Sobre a margem sul (a margem certa)
publicado 28 Maio 2007 em excitações.«Agora que um ministro de um governo que beneficiou de tantos votos de eleitores do “deserto” da margem sul se atreva a insultar a região e os seus habitantes ultrapassa esse âmbito privado e assume proporções de escândalo» (em Margem Sul)
A minha querida mulher tem um blogue pessoal muito discreto e bonito, onde publica sobretudo matérias de gosto. A minha querida Ana escreve muito bem (gostaria de submeter as minhas frases selvagens à disciplina que ela exerce sobre as dela) mas, infelizmente para todos nós, escreve poucos textos directos.
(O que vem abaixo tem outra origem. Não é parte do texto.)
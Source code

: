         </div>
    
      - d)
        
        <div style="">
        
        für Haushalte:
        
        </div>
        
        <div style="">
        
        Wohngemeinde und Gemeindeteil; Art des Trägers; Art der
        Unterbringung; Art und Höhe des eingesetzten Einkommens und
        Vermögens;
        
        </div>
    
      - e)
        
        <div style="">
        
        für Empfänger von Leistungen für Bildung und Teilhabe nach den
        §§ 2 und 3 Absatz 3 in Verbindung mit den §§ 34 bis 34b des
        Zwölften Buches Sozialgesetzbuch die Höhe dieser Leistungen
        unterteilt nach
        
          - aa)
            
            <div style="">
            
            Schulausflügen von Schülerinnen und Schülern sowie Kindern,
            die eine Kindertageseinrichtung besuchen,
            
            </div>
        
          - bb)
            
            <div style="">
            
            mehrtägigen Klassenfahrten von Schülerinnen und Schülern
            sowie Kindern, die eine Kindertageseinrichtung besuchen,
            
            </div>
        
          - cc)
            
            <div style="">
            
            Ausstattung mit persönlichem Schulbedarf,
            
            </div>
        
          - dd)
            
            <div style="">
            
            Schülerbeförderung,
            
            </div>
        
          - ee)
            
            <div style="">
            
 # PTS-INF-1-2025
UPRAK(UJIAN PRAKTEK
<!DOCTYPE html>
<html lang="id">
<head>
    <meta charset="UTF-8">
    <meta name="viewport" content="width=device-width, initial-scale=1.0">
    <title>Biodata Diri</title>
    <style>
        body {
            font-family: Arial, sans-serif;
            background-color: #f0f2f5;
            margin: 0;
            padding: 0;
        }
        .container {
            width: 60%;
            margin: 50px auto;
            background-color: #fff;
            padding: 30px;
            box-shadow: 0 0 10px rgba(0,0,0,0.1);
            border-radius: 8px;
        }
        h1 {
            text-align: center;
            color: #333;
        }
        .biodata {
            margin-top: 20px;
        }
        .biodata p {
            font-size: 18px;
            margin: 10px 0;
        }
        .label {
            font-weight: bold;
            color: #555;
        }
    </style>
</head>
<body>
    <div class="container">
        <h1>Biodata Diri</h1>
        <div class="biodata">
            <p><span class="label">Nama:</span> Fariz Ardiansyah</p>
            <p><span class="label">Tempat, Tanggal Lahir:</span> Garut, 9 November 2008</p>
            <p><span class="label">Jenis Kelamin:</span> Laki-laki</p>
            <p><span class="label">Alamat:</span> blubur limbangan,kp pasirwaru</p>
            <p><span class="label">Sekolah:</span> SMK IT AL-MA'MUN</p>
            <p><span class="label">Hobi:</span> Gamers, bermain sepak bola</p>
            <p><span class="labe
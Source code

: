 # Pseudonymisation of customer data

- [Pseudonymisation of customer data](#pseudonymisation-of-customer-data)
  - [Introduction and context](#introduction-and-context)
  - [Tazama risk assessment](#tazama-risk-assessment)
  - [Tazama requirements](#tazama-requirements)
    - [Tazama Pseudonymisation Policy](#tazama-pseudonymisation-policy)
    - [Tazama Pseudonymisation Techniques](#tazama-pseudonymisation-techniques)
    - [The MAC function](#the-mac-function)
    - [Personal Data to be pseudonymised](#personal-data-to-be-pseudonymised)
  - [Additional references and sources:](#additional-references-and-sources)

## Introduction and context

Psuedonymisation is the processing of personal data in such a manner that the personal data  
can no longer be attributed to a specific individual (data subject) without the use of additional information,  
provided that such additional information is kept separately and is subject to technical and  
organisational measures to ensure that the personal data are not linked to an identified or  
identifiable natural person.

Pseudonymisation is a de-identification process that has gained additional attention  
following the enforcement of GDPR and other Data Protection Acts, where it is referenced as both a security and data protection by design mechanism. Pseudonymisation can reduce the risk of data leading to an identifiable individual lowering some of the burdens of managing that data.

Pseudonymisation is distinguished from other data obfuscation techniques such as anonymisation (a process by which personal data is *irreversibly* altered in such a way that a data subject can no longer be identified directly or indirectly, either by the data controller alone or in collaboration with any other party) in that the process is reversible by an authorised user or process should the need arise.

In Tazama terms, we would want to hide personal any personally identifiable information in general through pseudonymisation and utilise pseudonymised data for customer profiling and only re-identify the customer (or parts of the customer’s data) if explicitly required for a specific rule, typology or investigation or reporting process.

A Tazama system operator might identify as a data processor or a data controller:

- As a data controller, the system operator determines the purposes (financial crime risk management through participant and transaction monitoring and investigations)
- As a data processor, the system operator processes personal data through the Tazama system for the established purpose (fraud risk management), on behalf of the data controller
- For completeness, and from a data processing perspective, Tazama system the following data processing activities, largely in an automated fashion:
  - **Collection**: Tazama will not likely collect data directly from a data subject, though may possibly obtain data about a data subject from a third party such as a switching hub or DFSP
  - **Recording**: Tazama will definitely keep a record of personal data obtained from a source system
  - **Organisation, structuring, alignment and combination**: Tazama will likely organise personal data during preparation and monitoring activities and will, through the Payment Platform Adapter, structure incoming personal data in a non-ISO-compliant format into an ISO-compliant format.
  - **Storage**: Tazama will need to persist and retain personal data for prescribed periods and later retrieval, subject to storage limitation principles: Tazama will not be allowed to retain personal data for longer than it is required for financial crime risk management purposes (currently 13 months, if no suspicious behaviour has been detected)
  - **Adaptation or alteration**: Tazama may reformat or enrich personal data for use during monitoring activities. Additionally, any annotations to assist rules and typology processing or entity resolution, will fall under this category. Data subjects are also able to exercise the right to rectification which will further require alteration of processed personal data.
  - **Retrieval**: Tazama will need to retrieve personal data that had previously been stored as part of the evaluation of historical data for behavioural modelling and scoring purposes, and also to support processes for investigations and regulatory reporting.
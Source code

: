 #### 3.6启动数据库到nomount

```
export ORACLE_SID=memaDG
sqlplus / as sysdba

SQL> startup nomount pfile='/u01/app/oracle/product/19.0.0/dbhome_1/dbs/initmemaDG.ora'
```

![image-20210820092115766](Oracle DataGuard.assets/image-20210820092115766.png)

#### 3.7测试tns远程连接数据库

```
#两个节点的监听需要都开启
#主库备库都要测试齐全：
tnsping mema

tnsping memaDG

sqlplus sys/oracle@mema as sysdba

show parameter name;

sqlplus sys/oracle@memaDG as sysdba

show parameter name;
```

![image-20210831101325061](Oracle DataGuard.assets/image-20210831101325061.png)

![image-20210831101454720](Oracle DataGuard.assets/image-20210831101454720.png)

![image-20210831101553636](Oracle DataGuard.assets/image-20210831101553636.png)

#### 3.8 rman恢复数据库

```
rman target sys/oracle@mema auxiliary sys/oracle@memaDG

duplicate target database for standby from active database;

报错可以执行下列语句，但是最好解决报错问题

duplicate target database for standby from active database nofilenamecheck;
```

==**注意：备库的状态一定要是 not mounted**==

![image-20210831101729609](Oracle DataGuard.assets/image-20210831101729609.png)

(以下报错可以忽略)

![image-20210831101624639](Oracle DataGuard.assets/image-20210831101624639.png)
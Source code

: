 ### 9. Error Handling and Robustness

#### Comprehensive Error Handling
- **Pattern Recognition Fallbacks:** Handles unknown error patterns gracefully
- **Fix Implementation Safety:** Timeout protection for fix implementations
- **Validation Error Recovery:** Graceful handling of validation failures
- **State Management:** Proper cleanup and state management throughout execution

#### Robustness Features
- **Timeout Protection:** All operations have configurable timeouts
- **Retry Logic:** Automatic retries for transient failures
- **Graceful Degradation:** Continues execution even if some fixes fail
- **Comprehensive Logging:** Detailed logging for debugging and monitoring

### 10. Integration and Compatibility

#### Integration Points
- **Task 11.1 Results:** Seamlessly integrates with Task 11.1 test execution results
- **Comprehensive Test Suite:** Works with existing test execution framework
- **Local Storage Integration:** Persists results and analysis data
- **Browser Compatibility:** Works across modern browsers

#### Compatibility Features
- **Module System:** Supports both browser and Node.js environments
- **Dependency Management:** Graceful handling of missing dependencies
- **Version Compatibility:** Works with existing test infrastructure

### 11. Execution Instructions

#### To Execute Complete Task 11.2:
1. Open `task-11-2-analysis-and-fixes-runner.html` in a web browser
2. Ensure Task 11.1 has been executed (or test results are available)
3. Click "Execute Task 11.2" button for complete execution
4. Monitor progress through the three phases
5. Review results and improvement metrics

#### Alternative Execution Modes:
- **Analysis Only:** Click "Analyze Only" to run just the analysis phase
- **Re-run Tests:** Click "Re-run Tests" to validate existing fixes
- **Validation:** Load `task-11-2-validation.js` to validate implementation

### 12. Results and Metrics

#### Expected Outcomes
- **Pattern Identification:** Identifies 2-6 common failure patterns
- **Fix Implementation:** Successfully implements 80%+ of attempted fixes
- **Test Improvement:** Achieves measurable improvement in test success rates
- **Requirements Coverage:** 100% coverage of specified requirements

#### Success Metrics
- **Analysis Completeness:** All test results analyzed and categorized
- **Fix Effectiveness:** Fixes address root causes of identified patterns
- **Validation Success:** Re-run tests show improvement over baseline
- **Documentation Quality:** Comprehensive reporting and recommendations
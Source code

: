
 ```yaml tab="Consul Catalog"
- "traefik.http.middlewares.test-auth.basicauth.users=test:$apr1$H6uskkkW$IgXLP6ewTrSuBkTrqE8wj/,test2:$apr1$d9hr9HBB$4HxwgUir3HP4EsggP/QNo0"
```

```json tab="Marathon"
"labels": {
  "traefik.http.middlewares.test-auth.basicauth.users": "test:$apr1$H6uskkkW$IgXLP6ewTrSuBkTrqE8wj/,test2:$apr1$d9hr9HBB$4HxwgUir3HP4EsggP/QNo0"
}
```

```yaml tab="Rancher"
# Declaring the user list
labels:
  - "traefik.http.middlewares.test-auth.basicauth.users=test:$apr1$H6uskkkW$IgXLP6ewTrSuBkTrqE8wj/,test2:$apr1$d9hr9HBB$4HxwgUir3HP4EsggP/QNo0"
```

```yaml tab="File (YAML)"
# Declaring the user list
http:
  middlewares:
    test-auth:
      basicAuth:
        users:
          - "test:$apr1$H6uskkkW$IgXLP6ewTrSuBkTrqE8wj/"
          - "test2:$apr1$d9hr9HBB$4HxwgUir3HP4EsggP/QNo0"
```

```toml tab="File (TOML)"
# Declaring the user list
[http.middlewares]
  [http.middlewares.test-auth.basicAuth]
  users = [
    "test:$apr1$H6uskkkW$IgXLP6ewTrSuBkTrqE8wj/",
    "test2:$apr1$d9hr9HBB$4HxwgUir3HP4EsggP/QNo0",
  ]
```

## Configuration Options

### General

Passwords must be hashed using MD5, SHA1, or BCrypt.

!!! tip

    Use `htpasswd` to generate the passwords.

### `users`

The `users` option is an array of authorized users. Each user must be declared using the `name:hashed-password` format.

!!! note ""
Eu respeito-a — mas estou sempre à espera e quando aparece um post assim, é uma festa!
Eu, que nasci tão a Sul que emigrei para a capital e nela fui vivendo um pouco por todo o lado — sei muito bem do que fala a Ana quando descreve a “sobranceria” de algumas classes de quem se esperava não apenas educação, como formação, relativamente a viver na margem sul do Tejo. Eu sou menos polido que a Ana: não é tanto sobranceria, é acima de tudo ignorância. E haverá pior ignorante do que aquele que faz gala da sua ignorância?
A Ana, que em boa hora nasceu em Almada, embalou e dá uma lição dentro do estilo do Modus vivendi. Se calhar, é melhor avisar o ministro - o esforço de povoamento já foi feito na margem sul… vai para uns oitocentos anitos. Vejam também os outros posts.


A Margem Sul, é apenas a Margem Sul!
Se quiserem façam uma linda música disso, agora não inventem razões para parecer que o país está todo na Margem Sul…
Caro senhnor Conde da Vila, trata-se de ensinar aos ignorantes que existe (uma parte de) um país a Sul do Tejo, na margem Sul do Tejo. Não é o seu caso? Óptimo.